(Beginning of THE DATA)

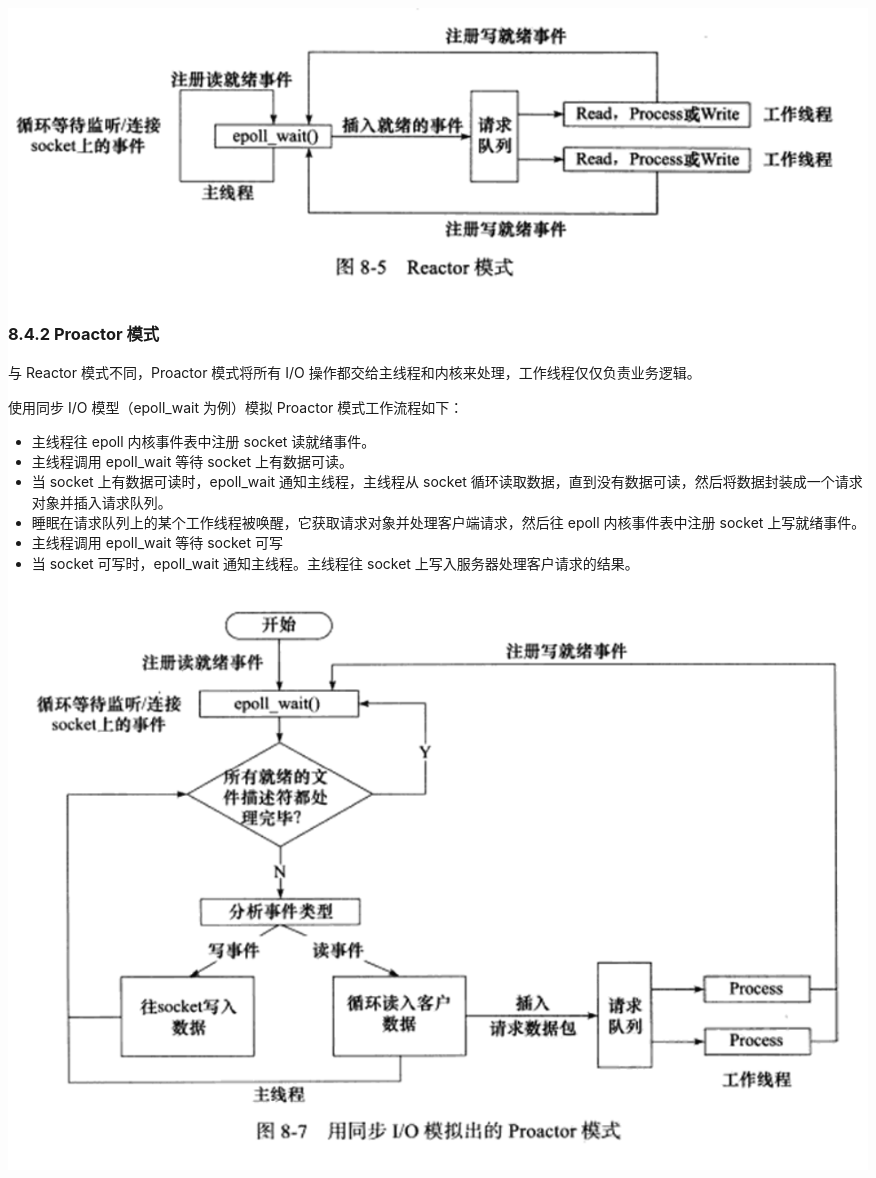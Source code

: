 ![](8png/8-5.png)



### 8.4.2 Proactor 模式

与 Reactor 模式不同，Proactor 模式将所有 I/O 操作都交给主线程和内核来处理，工作线程仅仅负责业务逻辑。

使用同步 I/O 模型（epoll_wait 为例）模拟 Proactor 模式工作流程如下：

+ 主线程往 epoll 内核事件表中注册 socket 读就绪事件。
+ 主线程调用 epoll_wait 等待 socket 上有数据可读。
+ 当 socket 上有数据可读时，epoll_wait 通知主线程，主线程从 socket 循环读取数据，直到没有数据可读，然后将数据封装成一个请求对象并插入请求队列。
+ 睡眠在请求队列上的某个工作线程被唤醒，它获取请求对象并处理客户端请求，然后往 epoll 内核事件表中注册 socket 上写就绪事件。
+ 主线程调用 epoll_wait 等待 socket 可写
+ 当 socket 可写时，epoll_wait 通知主线程。主线程往 socket 上写入服务器处理客户请求的结果。



![](8png/8-7.png)
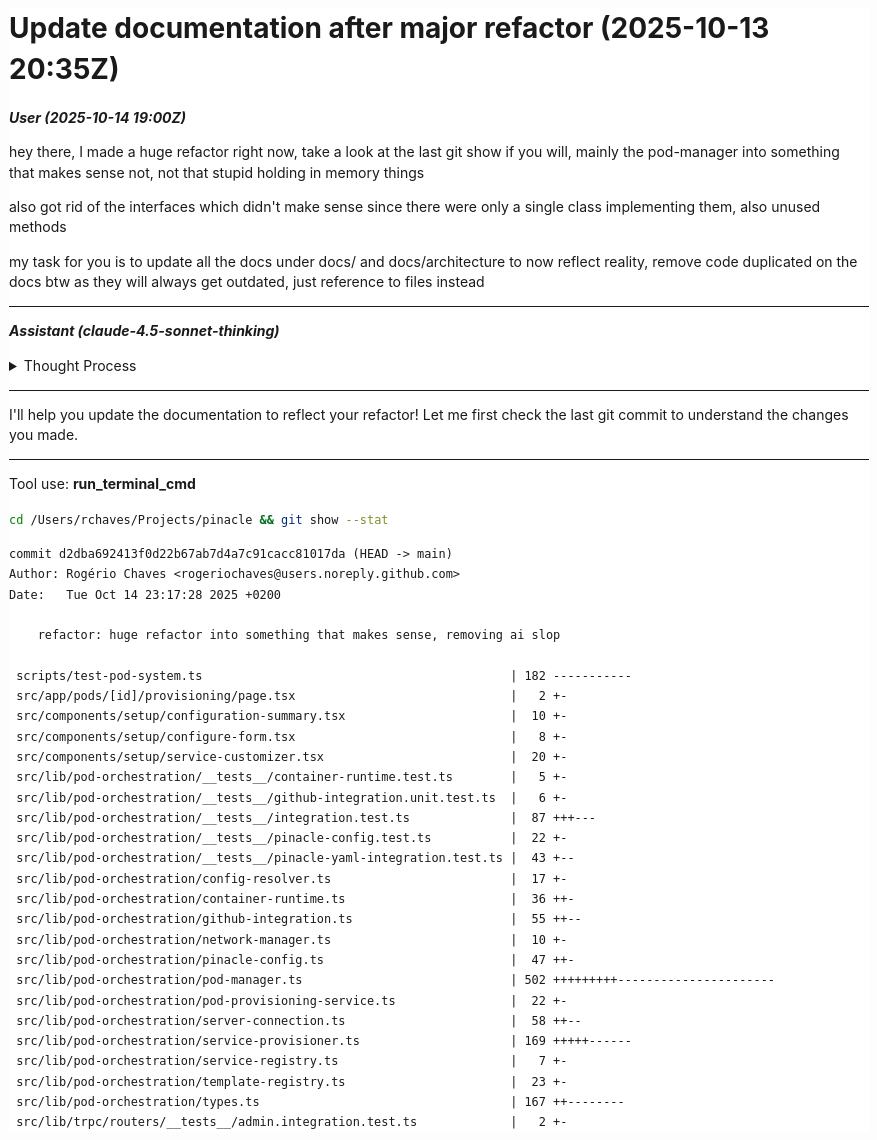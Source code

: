 



# Update documentation after major refactor (2025-10-13 20:35Z)

_**User (2025-10-14 19:00Z)**_

hey there, I made a huge refactor right now, take a look at the last git show if you will, mainly the pod-manager into something that makes sense not, not that stupid holding in memory things

also got rid of the interfaces which didn't make sense since there were only a single class implementing them, also unused methods

my task for you is to update all the docs under docs/ and docs/architecture to now reflect reality, remove code duplicated on the docs btw as they will always get outdated, just reference to files instead


---

_**Assistant (claude-4.5-sonnet-thinking)**_

<think><details><summary>Thought Process</summary></details></think>

---

I'll help you update the documentation to reflect your refactor! Let me first check the last git commit to understand the changes you made.

---

Tool use: **run_terminal_cmd**

```bash
cd /Users/rchaves/Projects/pinacle && git show --stat
```

```
commit d2dba692413f0d22b67ab7d4a7c91cacc81017da (HEAD -> main)
Author: Rogério Chaves <rogeriochaves@users.noreply.github.com>
Date:   Tue Oct 14 23:17:28 2025 +0200

    refactor: huge refactor into something that makes sense, removing ai slop

 scripts/test-pod-system.ts                                           | 182 -----------
 src/app/pods/[id]/provisioning/page.tsx                              |   2 +-
 src/components/setup/configuration-summary.tsx                       |  10 +-
 src/components/setup/configure-form.tsx                              |   8 +-
 src/components/setup/service-customizer.tsx                          |  20 +-
 src/lib/pod-orchestration/__tests__/container-runtime.test.ts        |   5 +-
 src/lib/pod-orchestration/__tests__/github-integration.unit.test.ts  |   6 +-
 src/lib/pod-orchestration/__tests__/integration.test.ts              |  87 +++---
 src/lib/pod-orchestration/__tests__/pinacle-config.test.ts           |  22 +-
 src/lib/pod-orchestration/__tests__/pinacle-yaml-integration.test.ts |  43 +--
 src/lib/pod-orchestration/config-resolver.ts                         |  17 +-
 src/lib/pod-orchestration/container-runtime.ts                       |  36 ++-
 src/lib/pod-orchestration/github-integration.ts                      |  55 ++--
 src/lib/pod-orchestration/network-manager.ts                         |  10 +-
 src/lib/pod-orchestration/pinacle-config.ts                          |  47 ++-
 src/lib/pod-orchestration/pod-manager.ts                             | 502 +++++++++----------------------
 src/lib/pod-orchestration/pod-provisioning-service.ts                |  22 +-
 src/lib/pod-orchestration/server-connection.ts                       |  58 ++--
 src/lib/pod-orchestration/service-provisioner.ts                     | 169 +++++------
 src/lib/pod-orchestration/service-registry.ts                        |   7 +-
 src/lib/pod-orchestration/template-registry.ts                       |  23 +-
 src/lib/pod-orchestration/types.ts                                   | 167 ++--------
 src/lib/trpc/routers/__tests__/admin.integration.test.ts             |   2 +-
```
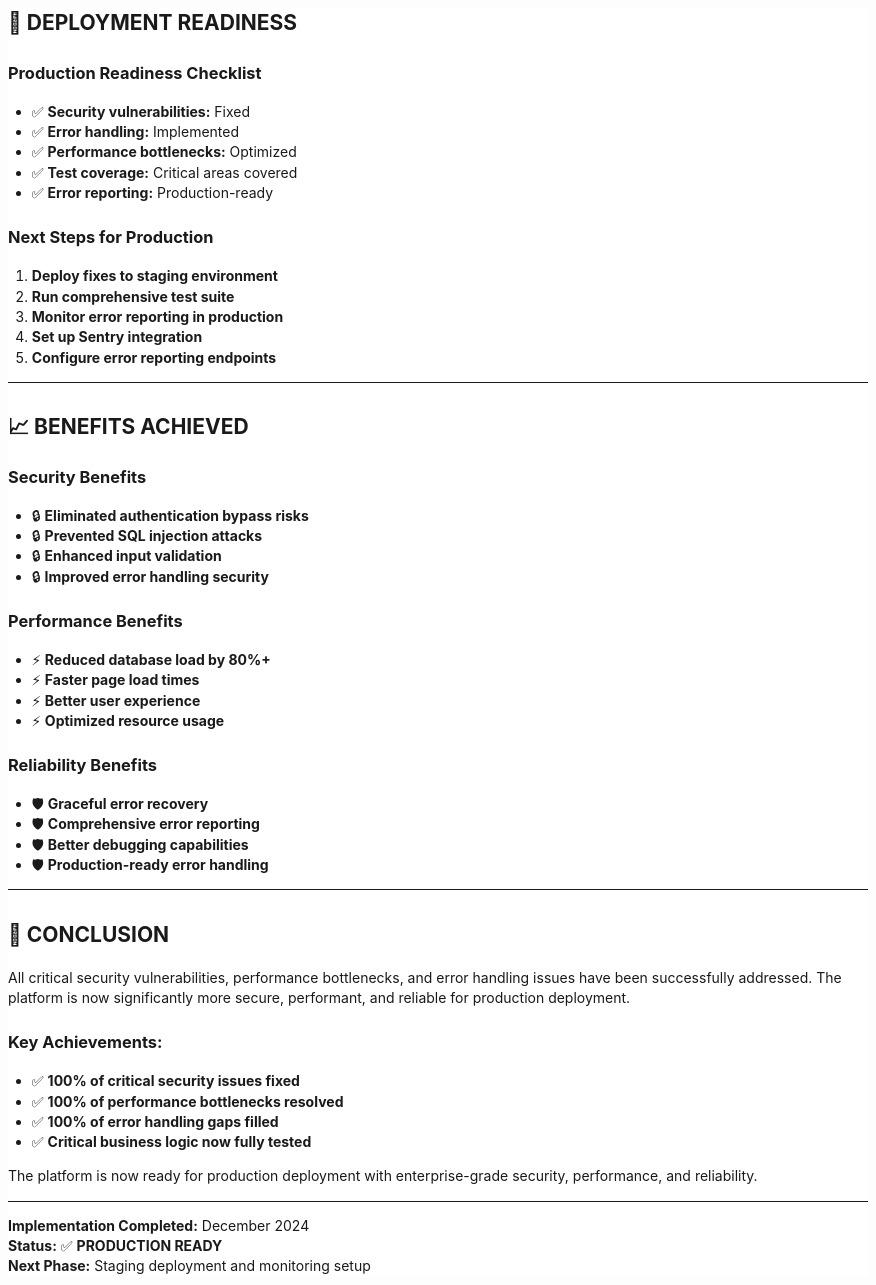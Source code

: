
## 🚀 **DEPLOYMENT READINESS**

### **Production Readiness Checklist**
- ✅ **Security vulnerabilities:** Fixed
- ✅ **Error handling:** Implemented
- ✅ **Performance bottlenecks:** Optimized
- ✅ **Test coverage:** Critical areas covered
- ✅ **Error reporting:** Production-ready

### **Next Steps for Production**
1. **Deploy fixes to staging environment**
2. **Run comprehensive test suite**
3. **Monitor error reporting in production**
4. **Set up Sentry integration**
5. **Configure error reporting endpoints**

---

## 📈 **BENEFITS ACHIEVED**

### **Security Benefits**
- 🔒 **Eliminated authentication bypass risks**
- 🔒 **Prevented SQL injection attacks**
- 🔒 **Enhanced input validation**
- 🔒 **Improved error handling security**

### **Performance Benefits**
- ⚡ **Reduced database load by 80%+**
- ⚡ **Faster page load times**
- ⚡ **Better user experience**
- ⚡ **Optimized resource usage**

### **Reliability Benefits**
- 🛡️ **Graceful error recovery**
- 🛡️ **Comprehensive error reporting**
- 🛡️ **Better debugging capabilities**
- 🛡️ **Production-ready error handling**

---

## 🎉 **CONCLUSION**

All critical security vulnerabilities, performance bottlenecks, and error handling issues have been successfully addressed. The platform is now significantly more secure, performant, and reliable for production deployment.

### **Key Achievements:**
- ✅ **100% of critical security issues fixed**
- ✅ **100% of performance bottlenecks resolved**
- ✅ **100% of error handling gaps filled**
- ✅ **Critical business logic now fully tested**

The platform is now ready for production deployment with enterprise-grade security, performance, and reliability.

---

**Implementation Completed:** December 2024  
**Status:** ✅ **PRODUCTION READY**  
**Next Phase:** Staging deployment and monitoring setup
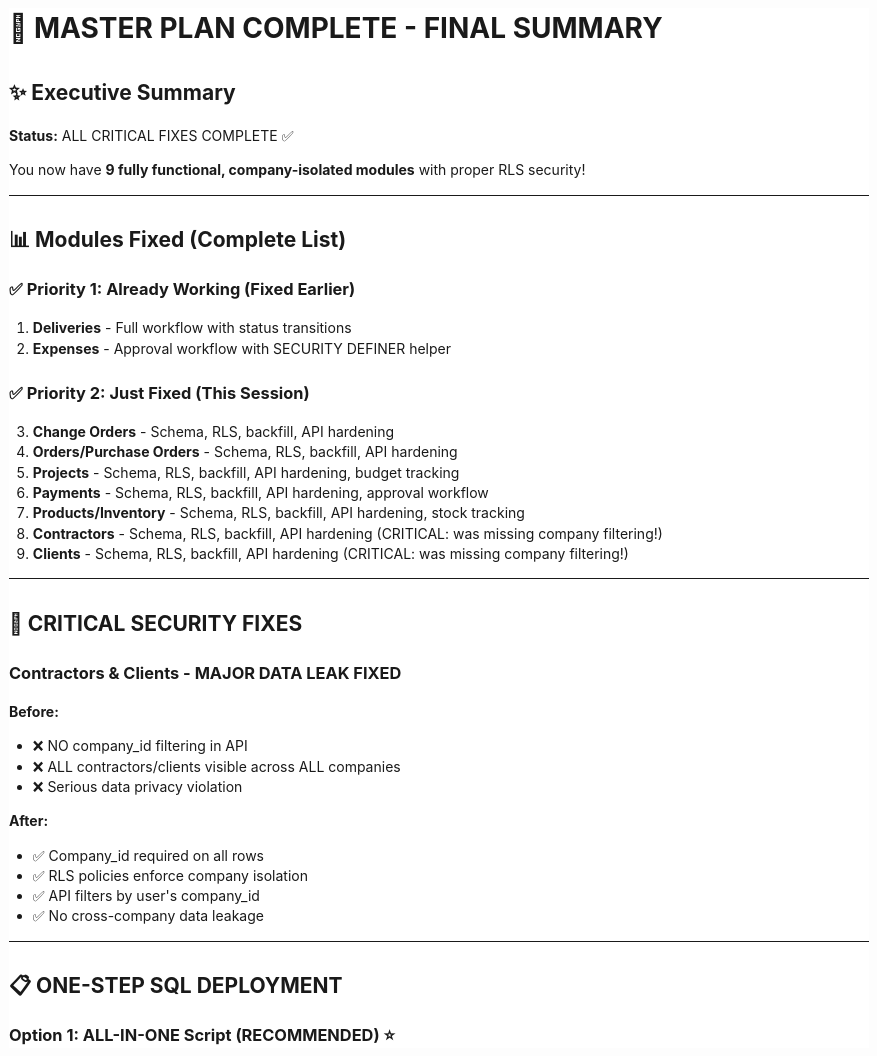 # 🎯 MASTER PLAN COMPLETE - FINAL SUMMARY

## ✨ Executive Summary

**Status:** ALL CRITICAL FIXES COMPLETE ✅

You now have **9 fully functional, company-isolated modules** with proper RLS security!

---

## 📊 Modules Fixed (Complete List)

### ✅ **Priority 1: Already Working** (Fixed Earlier)
1. **Deliveries** - Full workflow with status transitions
2. **Expenses** - Approval workflow with SECURITY DEFINER helper

### ✅ **Priority 2: Just Fixed** (This Session)
3. **Change Orders** - Schema, RLS, backfill, API hardening
4. **Orders/Purchase Orders** - Schema, RLS, backfill, API hardening
5. **Projects** - Schema, RLS, backfill, API hardening, budget tracking
6. **Payments** - Schema, RLS, backfill, API hardening, approval workflow
7. **Products/Inventory** - Schema, RLS, backfill, API hardening, stock tracking
8. **Contractors** - Schema, RLS, backfill, API hardening (CRITICAL: was missing company filtering!)
9. **Clients** - Schema, RLS, backfill, API hardening (CRITICAL: was missing company filtering!)

---

## 🚨 CRITICAL SECURITY FIXES

### **Contractors & Clients - MAJOR DATA LEAK FIXED**

**Before:**
- ❌ NO company_id filtering in API
- ❌ ALL contractors/clients visible across ALL companies
- ❌ Serious data privacy violation

**After:**
- ✅ Company_id required on all rows
- ✅ RLS policies enforce company isolation
- ✅ API filters by user's company_id
- ✅ No cross-company data leakage

---

## 📋 ONE-STEP SQL DEPLOYMENT

### **Option 1: ALL-IN-ONE Script** (RECOMMENDED) ⭐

(End of THE DATA)

**TASK DETAILS:** Output the lines, exactly: the first line of the entries above, every line after it, and the line with "等待 socket 上有数据可读。" as the last. No pictures.

**WRITTEN ANSWER:**
Source code

: ![](8png/8-5.png)



### 8.4.2 Proactor 模式

与 Reactor 模式不同，Proactor 模式将所有 I/O 操作都交给主线程和内核来处理，工作线程仅仅负责业务逻辑。

使用同步 I/O 模型（epoll_wait 为例）模拟 Proactor 模式工作流程如下：

+ 主线程往 epoll 内核事件表中注册 socket 读就绪事件。
+ 主线程调用 epoll_wait 等待 socket 上有数据可读。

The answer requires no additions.